午前中指定の宅配便が届くまでの話

 寝過ごしたつもりもないし、インターフォンは鳴ってないし、不在通知も届いてないから僕に非はない筈だが、なんとなくこの胸にある焦燥的な感情は、性格故か、人類皆抱える病的思考なのか。
 昨日仕事を辞めた彼女のことを考える。「応援してる」なんて言葉は、あまりに無責任なんだなって思う。事情は知らないし、君の体調や精神面での不安とか分からないくせに、よく言えたもんだな、ってレベルのセリフだと思ってる。言うなれば、影から見守る理解者ポジションを気取って、いつか頼られるわけでもないのに相談事ならいつでも乗るよってアピールをしているだけの有象無象の一人である。異性相手ならワンチャンありとも思ってるかもしれない。かと言って、同性同士でも他方に自分のスタイルをプレゼンしてるようなもんなら、やはりワンチャンを狙っている可能性も無きにしもあらずか。
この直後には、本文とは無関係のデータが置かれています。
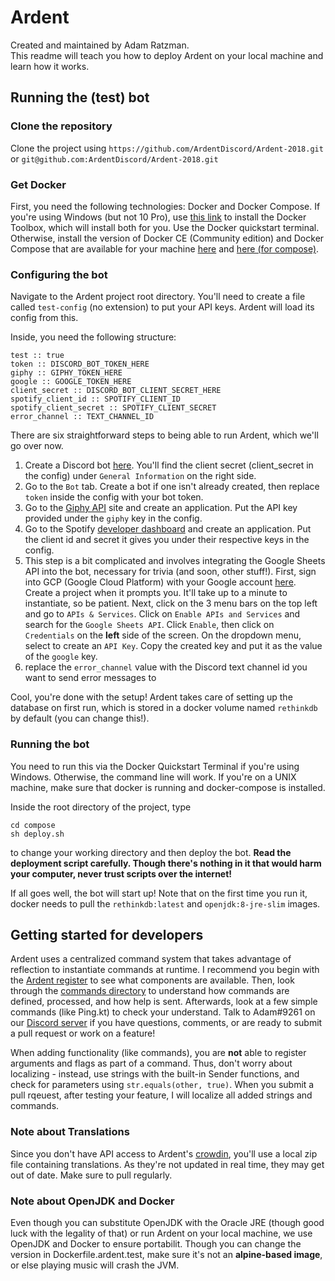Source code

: 
# Ardent  
Created and maintained by Adam Ratzman.  
This readme will teach you how to deploy Ardent on your local machine and learn how it works.

## Running the (test) bot  
### Clone the repository
Clone the project using `https://github.com/ArdentDiscord/Ardent-2018.git` or `git@github.com:ArdentDiscord/Ardent-2018.git`
### Get Docker
First, you need the following technologies: Docker and Docker Compose. If you're using Windows (but not 10 Pro), use [this link](https://docs.docker.com/toolbox/) to install the Docker Toolbox, which will install both for you. Use the Docker quickstart terminal. Otherwise, install the version of Docker CE (Community edition) and Docker Compose that are available for your machine [here](https://docs.docker.com/install/) and [here (for compose)](https://docs.docker.com/compose/install/). 

### Configuring the bot
Navigate to the Ardent project root directory. You'll need to create a file called `test-config` (no extension) to put your API keys. Ardent will load its config from this. 

Inside, you need the following structure:  
```
test :: true  
token :: DISCORD_BOT_TOKEN_HERE  
giphy :: GIPHY_TOKEN_HERE
google :: GOOGLE_TOKEN_HERE
client_secret :: DISCORD_BOT_CLIENT_SECRET_HERE  
spotify_client_id :: SPOTIFY_CLIENT_ID
spotify_client_secret :: SPOTIFY_CLIENT_SECRET
error_channel :: TEXT_CHANNEL_ID
```
There are six straightforward steps to being able to run Ardent, which we'll go over now.
 1. Create a Discord bot [here](https://discordapp.com/developers/applications/). You'll find the client secret (client_secret in the config) under `General Information` on the right side. 
 2. Go to the `Bot` tab. Create a bot if one isn't already created, then replace `token` inside the config with your bot token.
 3. Go to the [Giphy API](https://developers.giphy.com/dashboard/?create=true) site and create an application. Put the API key provided under the `giphy` key in the config.
 4. Go to the Spotify [developer dashboard](https://developer.spotify.com/dashboard/) and create an application. Put the client id and secret it gives you under their respective keys in the config.
 5. This step is a bit complicated and involves integrating the Google Sheets API into the bot, necessary for trivia (and soon, other stuff!).
 First, sign into GCP (Google Cloud Platform) with your Google account [here](https://console.cloud.google.com). Create a project when it prompts you. It'll take up to a minute to instantiate, so be patient. 
 Next, click on the 3 menu bars on the top left and go to `APIs & Services`. Click on `Enable APIs and Services` and search for the `Google Sheets API`.
 Click `Enable`, then click on `Credentials` on the **left** side of the screen.
 On the dropdown menu, select to create an `API Key`. Copy the created key and put it as the value of the `google` key.
 6. replace the `error_channel` value with the Discord text channel id you want to send error messages to
 
Cool, you're done with the setup! Ardent takes care of setting up the database on first run, which is stored in a docker volume named `rethinkdb` by default (you can change this!).

### Running the bot
You need to run this via the Docker Quickstart Terminal if you're using Windows. Otherwise, the command line will work. If you're on a UNIX machine, make sure that docker is running and docker-compose is installed.

Inside the root directory of the project, type
```
cd compose
sh deploy.sh
```
to change your working directory and then deploy the bot.
 **Read the deployment script carefully. Though there's nothing in it that would harm your computer, never trust scripts over the internet!**
 
 If all goes well, the bot will start up! Note that on the first time you run it, docker needs to pull the `rethinkdb:latest` and `openjdk:8-jre-slim` images. 

## Getting started for developers
Ardent uses a centralized command system that takes advantage of reflection to instantiate commands at runtime. I recommend you begin with the [Ardent register](https://github.com/ArdentDiscord/Ardent-2018/tree/master/src/main/kotlin/com/ardentbot/core/ArdentRegister.kt) to see what components are available. Then, look through the [commands directory](https://github.com/ArdentDiscord/Ardent-2018/tree/master/src/main/kotlin/com/ardentbot/core/commands) to understand how commands are defined, processed, and how help is sent. Afterwards, look at a few simple commands (like Ping.kt) to check your understand. Talk to Adam#9261 on our [Discord server](https://ardentbot.com/support) if you have questions, comments, or are ready to submit a pull request or work on a feature!

When adding functionality (like commands), you are **not** able to register arguments and flags as part of a command. Thus, don't 
worry about localizing - instead, use strings with the built-in Sender functions, and check for parameters using 
`str.equals(other, true)`. When you submit a pull rqeuest, after testing your feature, I will localize all added 
strings and commands.

### Note about Translations
Since you don't have API access to Ardent's [crowdin](https://crowdin.com/project/ardent), you'll use a local zip file containing translations. As they're not updated in real time, they may get out of date. Make sure to pull regularly.

### Note about OpenJDK and Docker
Even though you can substitute OpenJDK with the Oracle JRE (though good luck with the legality of that) or run Ardent on your local machine, we use OpenJDK and Docker to ensure portabilit. Though you can change the version in Dockerfile.ardent.test, make sure it's not an **alpine-based image**, or else playing music will crash the JVM.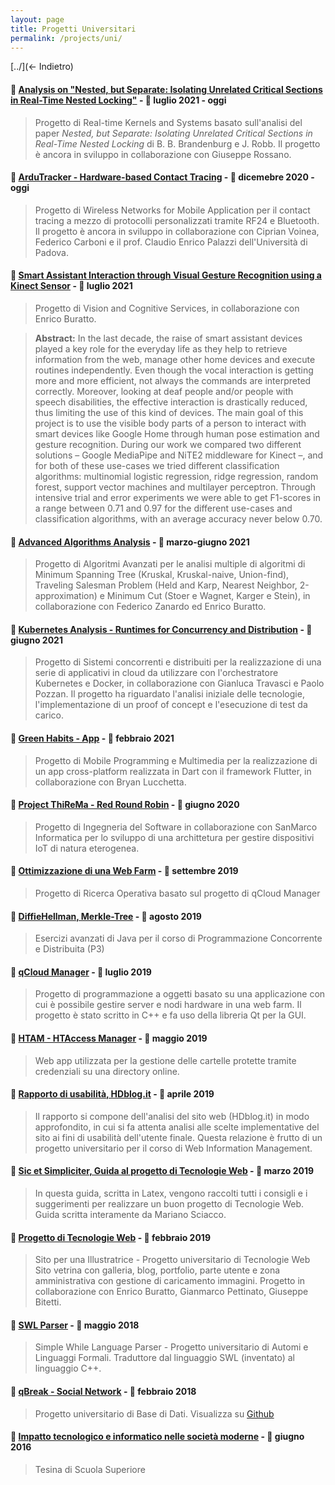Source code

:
 ```yaml
---
layout: page
title: Progetti Universitari
permalink: /projects/uni/
---
```


[../](&larr; Indietro)


#### 📌 [Analysis on "Nested, but Separate: Isolating Unrelated Critical Sections in Real-Time Nested Locking"](https://github.com/Maxelweb/RTOS) - 📅 luglio 2021 - oggi

> Progetto di Real-time Kernels and Systems basato sull'analisi del paper _Nested, but Separate: Isolating Unrelated Critical Sections in Real-Time Nested Locking_ di B. B. Brandenburg e J. Robb.
> Il progetto è ancora in sviluppo in collaborazione con Giuseppe Rossano.


#### 📌 [ArduTracker - Hardware-based Contact Tracing](#) - 📅 dicemebre 2020 - oggi

> Progetto di Wireless Networks for Mobile Application per il contact tracing a mezzo di protocolli personalizzati tramite RF24 e Bluetooth.
> Il progetto è ancora in sviluppo in collaborazione con Ciprian Voinea, Federico Carboni e il prof. Claudio Enrico Palazzi dell'Università di Padova.


#### 📌 [Smart Assistant Interaction through Visual Gesture Recognition using a Kinect Sensor](https://github.com/enricobu96/vcs-project/releases) - 📅 luglio 2021

> Progetto di Vision and Cognitive Services, in collaborazione con Enrico Buratto.

> __Abstract:__
> In the last decade, the raise of smart assistant devices played a key role for the everyday life as they help to retrieve information from the web, manage other home devices and execute routines independently. Even though the vocal interaction is getting more and more efficient, not always the commands are interpreted correctly. Moreover, looking at deaf people and/or people with speech disabilities, the effective interaction is drastically reduced, thus limiting the use of this kind of devices. The main goal of this project is to use the visible body parts of a person to interact with smart devices like Google Home through human pose estimation and gesture recognition. During our work we compared two different solutions – Google MediaPipe and NiTE2 middleware for Kinect –, and for both of these use-cases we tried different classification algorithms: multinomial logistic regression, ridge regression, random forest, support vector machines and multilayer perceptron. Through intensive trial and error experiments we were able to get F1-scores in a range between 0.71 and 0.97 for the different use-cases and classification algorithms, with an average accuracy never below 0.70.

#### 📌 [Advanced Algorithms Analysis](https://github.com/Maxelweb/AdvancedAlgorithmsLabs/releases) - 📅 marzo-giugno 2021

> Progetto di Algoritmi Avanzati per le analisi multiple di algoritmi di Minimum Spanning Tree (Kruskal, Kruskal-naive, Union-find), Traveling Salesman Problem (Held and Karp, Nearest Neighbor, 2-approximation) e Minimum Cut (Stoer e Wagnet, Karger e Stein), in collaborazione con Federico Zanardo ed Enrico Buratto.


#### 📌 [Kubernetes Analysis - Runtimes for Concurrency and Distribution](https://github.com/Maxelweb/Kubernetes-RCD) - 📅 giugno 2021

> Progetto di Sistemi concorrenti e distribuiti per la realizzazione di una serie di applicativi in cloud da utilizzare con l'orchestratore Kubernetes e Docker, in collaborazione con Gianluca Travasci e Paolo Pozzan. Il progetto ha riguardato l'analisi iniziale delle tecnologie, l'implementazione di un proof of concept e l'esecuzione di test da carico. 

#### 📌 [Green Habits - App](https://public.marianosciacco.it/relazione_greenhabits_unipd.pdf) - 📅 febbraio 2021

> Progetto di Mobile Programming e Multimedia per la realizzazione di un app cross-platform realizzata in Dart con il framework Flutter, in collaborazione con Bryan Lucchetta.


#### 📌 [Project ThiReMa - Red Round Robin](https://github.com/RedRoundRobin) - 📅 giugno 2020

> Progetto di Ingegneria del Software in collaborazione con SanMarco Informatica per lo sviluppo
di una archittetura per gestire dispositivi IoT di natura eterogenea.


#### 📌 [Ottimizzazione di una Web Farm](https://github.com/Maxelweb/RicercaOperativaUNIPD) - 📅 settembre 2019

> Progetto di Ricerca Operativa basato sul progetto di qCloud Manager


#### 📌 [DiffieHellman, Merkle-Tree](https://github.com/Maxelweb/PCD_Assignments) - 📅 agosto 2019

> Esercizi avanzati di Java per il corso di Programmazione Concorrente e Distribuita (P3)


#### 📌 [qCloud Manager](https://pao.marianosciacco.it) - 📅 luglio 2019

> Progetto di programmazione a oggetti basato su una applicazione con cui è possibile gestire
server e nodi hardware in una web farm. Il progetto è stato scritto in C++ e fa uso della libreria Qt per la GUI.


#### 📌 [HTAM - HTAccess Manager](https://github.com/Maxelweb/HTAM) - 📅 maggio 2019

> Web app utilizzata per la gestione delle cartelle protette tramite credenziali su una directory online.


#### 📌 [Rapporto di usabilità, HDblog.it](http://public.marianosciacco.it/wim_progetto_hdblog.pdf) - 📅 aprile 2019

> Il rapporto si compone dell'analisi del sito web (HDblog.it) in modo approfondito, in cui si fa attenta analisi alle scelte implementative del sito ai fini di usabilità dell'utente finale. Questa relazione è frutto di un progetto universitario per il corso di Web Information Management.


#### 📌 [Sic et Simpliciter, Guida al progetto di Tecnologie Web](http://public.marianosciacco.it/guida_tecweb_unipd.pdf) - 📅 marzo 2019

> In questa guida, scritta in Latex, vengono raccolti tutti i consigli e i suggerimenti per realizzare un buon progetto di Tecnologie Web. Guida scritta interamente da Mariano Sciacco.


#### 📌 [Progetto di Tecnologie Web](http://tecweb.marianosciacco.it) - 📅 febbraio 2019

> Sito per una Illustratrice - Progetto universitario di Tecnologie Web 
Sito vetrina con galleria, blog, portfolio, parte utente e zona amministrativa con gestione di caricamento immagini. Progetto in collaborazione con Enrico Buratto, Gianmarco Pettinato, Giuseppe Bitetti.


#### 📌 [SWL Parser](http://swl.marianosciacco.it) - 📅 maggio 2018

> Simple While Language Parser - Progetto universitario di Automi e Linguaggi Formali. 
Traduttore dal linguaggio SWL (inventato) al linguaggio C++.


#### 📌 [qBreak - Social Network](http://public.marianosciacco.it/qbreak_unipd.pdf) - 📅 febbraio 2018

> Progetto universitario di Base di Dati. Visualizza su [Github](https://github.com/Maxelweb/qBreakDatabaseUNIPD)


#### 📌 [Impatto tecnologico e informatico nelle società moderne](http://public.marianosciacco.it/tesina_superiori.pdf) - 📅 giugno 2016

> Tesina di Scuola Superiore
 生きていればなんとかなるって、無意識に思い込んでいたかもしれない。というより、未だに意識の根底にへばり付いている。生きてさえいれば。その先にある言葉は、たとえ死んだとしても、であることも分かっていた。人が死ぬのは、あ、荷物が届いた。ちょっと待って。おっけ枕が届いた。でもまだ届くものがあるので続ける。
 人が死ぬのは人に忘れられたとき、なんて言葉は、有名な漫画の名言とされているけれど、結局僕だって大勢いるだろう人間と同じく、この言葉が好きではないし、なんなら真意なんてどうでもいい。そもそも自分が死んだあとに、自分のことを語られるのは嫌だ。自分が死んだあとに、忘れられずに語り継がれることになんの意味があるんだ。さっさと忘れろ。二時間後には忘れてくれ。そう願ってやまない。
 あのとき彼女は、自分の存在意義に悩んでいた。いやあの時より以前から、昨日に至るまでずっと悩んでいただろうし、これから新しい場所でも悩み続けるんだろうか。周囲は彼女をアイドルのような偶像として持て囃していたし、それは彼女も自覚していた。だからこそ、返す掌は一瞬だ。誰も責任を取っちゃくれないし、なのに言ったもん勝ちの世の中だ。彼女がいつか死ぬと言うなら、それはきっと無様な姿を晒すことだろう。
 「無理しないでね」なら、何十回と言い続けてきた。でもそれ自体が無理なんだ。無理をしなければ存在する意味がないと思い込んでいたから。彼女に否定は届かない。批判しても梨の礫だ。それでも弱音を吐くから、見守ることしか出来ないのだ。
 彼女は昨日仕事を辞めた。悩み事の一つは減っただろうが、新しい場所でまた新しい悩みを抱えるんだろう。それを支えるつもりもないが、掛ける言葉は昔から変わらない。インターフォンが鳴った。ちょっと過ぎてるじゃねえか。